WHAT YOU NEED TO DO:
Could you restate the entries below word for word and leave the images out?

——

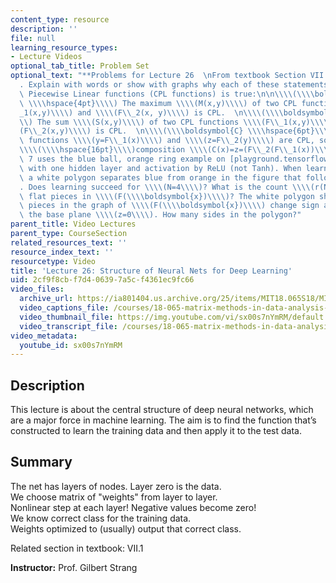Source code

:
 ```yaml
---
content_type: resource
description: ''
file: null
learning_resource_types:
- Lecture Videos
optional_tab_title: Problem Set
optional_text: "**Problems for Lecture 26  \nFrom textbook Section VII.1**\n\n4\\\
  . Explain with words or show with graphs why each of these statements about Continuous\
  \ Piecewise Linear functions (CPL functions) is true:\n\n\\\\(\\\\boldsymbol{M}\
  \ \\\\hspace{4pt}\\\\) The maximum \\\\(M(x,y)\\\\) of two CPL functions \\\\(F\\\
  _1(x,y)\\\\) and \\\\(F\\_2(x, y)\\\\) is CPL.  \n\\\\(\\\\boldsymbol{S} \\\\hspace{6pt}\\\
  \\) The sum \\\\(S(x,y)\\\\) of two CPL functions \\\\(F\\_1(x,y)\\\\) and \\\\\
  (F\\_2(x,y)\\\\) is CPL.  \n\\\\(\\\\boldsymbol{C} \\\\hspace{6pt}\\\\) If the one-variable\
  \ functions \\\\(y=F\\_1(x)\\\\) and \\\\(z=F\\_2(y)\\\\) are CPL, so is the  \n\
  \\\\(\\\\hspace{16pt}\\\\)composition \\\\(C(x)=z=(F\\_2(F\\_1(x))\\\\)\n\n**Problem\
  \ 7 uses the blue ball, orange ring example on [playground.tensorflow.org](http://playground.tensorflow.org)\
  \ with one hidden layer and activation by ReLU (not Tanh). When learning succeeds,\
  \ a white polygon separates blue from orange in the figure that follows.**\n\n7\\\
  . Does learning succeed for \\\\(N=4\\\\)? What is the count \\\\(r(N, 2)\\\\) of\
  \ flat pieces in \\\\(F(\\\\boldsymbol{x})\\\\)? The white polygon shows where flat\
  \ pieces in the graph of \\\\(F(\\\\boldsymbol{x})\\\\) change sign as they go through\
  \ the base plane \\\\(z=0\\\\). How many sides in the polygon?"
parent_title: Video Lectures
parent_type: CourseSection
related_resources_text: ''
resource_index_text: ''
resourcetype: Video
title: 'Lecture 26: Structure of Neural Nets for Deep Learning'
uid: 2cf9f8cb-f7d4-0639-7a5c-f4361ec9fc66
video_files:
  archive_url: https://ia801404.us.archive.org/25/items/MIT18.065S18/MIT18_065S18_Lecture26_300k.mp4
  video_captions_file: /courses/18-065-matrix-methods-in-data-analysis-signal-processing-and-machine-learning-spring-2018/d776d03c1a5f55909ea338862b63bec8_sx00s7nYmRM.vtt
  video_thumbnail_file: https://img.youtube.com/vi/sx00s7nYmRM/default.jpg
  video_transcript_file: /courses/18-065-matrix-methods-in-data-analysis-signal-processing-and-machine-learning-spring-2018/a9535204dab31ed87499c11cd579c49d_sx00s7nYmRM.pdf
video_metadata:
  youtube_id: sx00s7nYmRM
---
```


**Description**
---------------

This lecture is about the central structure of deep neural networks, which are a major force in machine learning. The aim is to find the function that’s constructed to learn the training data and then apply it to the test data.

**Summary**
-----------

The net has layers of nodes. Layer zero is the data.  
We choose matrix of "weights" from layer to layer.  
Nonlinear step at each layer! Negative values become zero!  
We know correct class for the training data.  
Weights optimized to (usually) output that correct class.

Related section in textbook: VII.1

**Instructor:** Prof. Gilbert Strang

——

SOLUTION TO THE PROBLEM:
Source code

:
 ```yaml
---
content_type: resource
description: ''
file: null
learning_resource_types:
- Lecture Videos
optional_tab_title: Problem Set
optional_text: "**Problems for Lecture 26  \nFrom textbook Section VII.1**\n\n4\\\
  . Explain with words or show with graphs why each of these statements about Continuous\
  \ Piecewise Linear functions (CPL functions) is true:\n\n\\\\(\\\\boldsymbol{M}\
  \ \\\\hspace{4pt}\\\\) The maximum \\\\(M(x,y)\\\\) of two CPL functions \\\\(F\\\
  _1(x,y)\\\\) and \\\\(F\\_2(x, y)\\\\) is CPL.  \n\\\\(\\\\boldsymbol{S} \\\\hspace{6pt}\\\
  \\) The sum \\\\(S(x,y)\\\\) of two CPL functions \\\\(F\\_1(x,y)\\\\) and \\\\\
  (F\\_2(x,y)\\\\) is CPL.  \n\\\\(\\\\boldsymbol{C} \\\\hspace{6pt}\\\\) If the one-variable\
  \ functions \\\\(y=F\\_1(x)\\\\) and \\\\(z=F\\_2(y)\\\\) are CPL, so is the  \n\
  \\\\(\\\\hspace{16pt}\\\\)composition \\\\(C(x)=z=(F\\_2(F\\_1(x))\\\\)\n\n**Problem\
  \ 7 uses the blue ball, orange ring example on [playground.tensorflow.org](http://playground.tensorflow.org)\
  \ with one hidden layer and activation by ReLU (not Tanh). When learning succeeds,\
  \ a white polygon separates blue from orange in the figure that follows.**\n\n7\\\
  . Does learning succeed for \\\\(N=4\\\\)? What is the count \\\\(r(N, 2)\\\\) of\
  \ flat pieces in \\\\(F(\\\\boldsymbol{x})\\\\)? The white polygon shows where flat\
  \ pieces in the graph of \\\\(F(\\\\boldsymbol{x})\\\\) change sign as they go through\
  \ the base plane \\\\(z=0\\\\). How many sides in the polygon?"
parent_title: Video Lectures
parent_type: CourseSection
related_resources_text: ''
resource_index_text: ''
resourcetype: Video
title: 'Lecture 26: Structure of Neural Nets for Deep Learning'
uid: 2cf9f8cb-f7d4-0639-7a5c-f4361ec9fc66
video_files:
  archive_url: https://ia801404.us.archive.org/25/items/MIT18.065S18/MIT18_065S18_Lecture26_300k.mp4
  video_captions_file: /courses/18-065-matrix-methods-in-data-analysis-signal-processing-and-machine-learning-spring-2018/d776d03c1a5f55909ea338862b63bec8_sx00s7nYmRM.vtt
  video_thumbnail_file: https://img.youtube.com/vi/sx00s7nYmRM/default.jpg
  video_transcript_file: /courses/18-065-matrix-methods-in-data-analysis-signal-processing-and-machine-learning-spring-2018/a9535204dab31ed87499c11cd579c49d_sx00s7nYmRM.pdf
video_metadata:
  youtube_id: sx00s7nYmRM
---
```


**Description**
---------------

This lecture is about the central structure of deep neural networks, which are a major force in machine learning. The aim is to find the function that’s constructed to learn the training data and then apply it to the test data.

**Summary**
-----------

The net has layers of nodes. Layer zero is the data.  
We choose matrix of "weights" from layer to layer.  
Nonlinear step at each layer! Negative values become zero!  
We know correct class for the training data.  
Weights optimized to (usually) output that correct class.

Related section in textbook: VII.1

**Instructor:** Prof. Gilbert Strang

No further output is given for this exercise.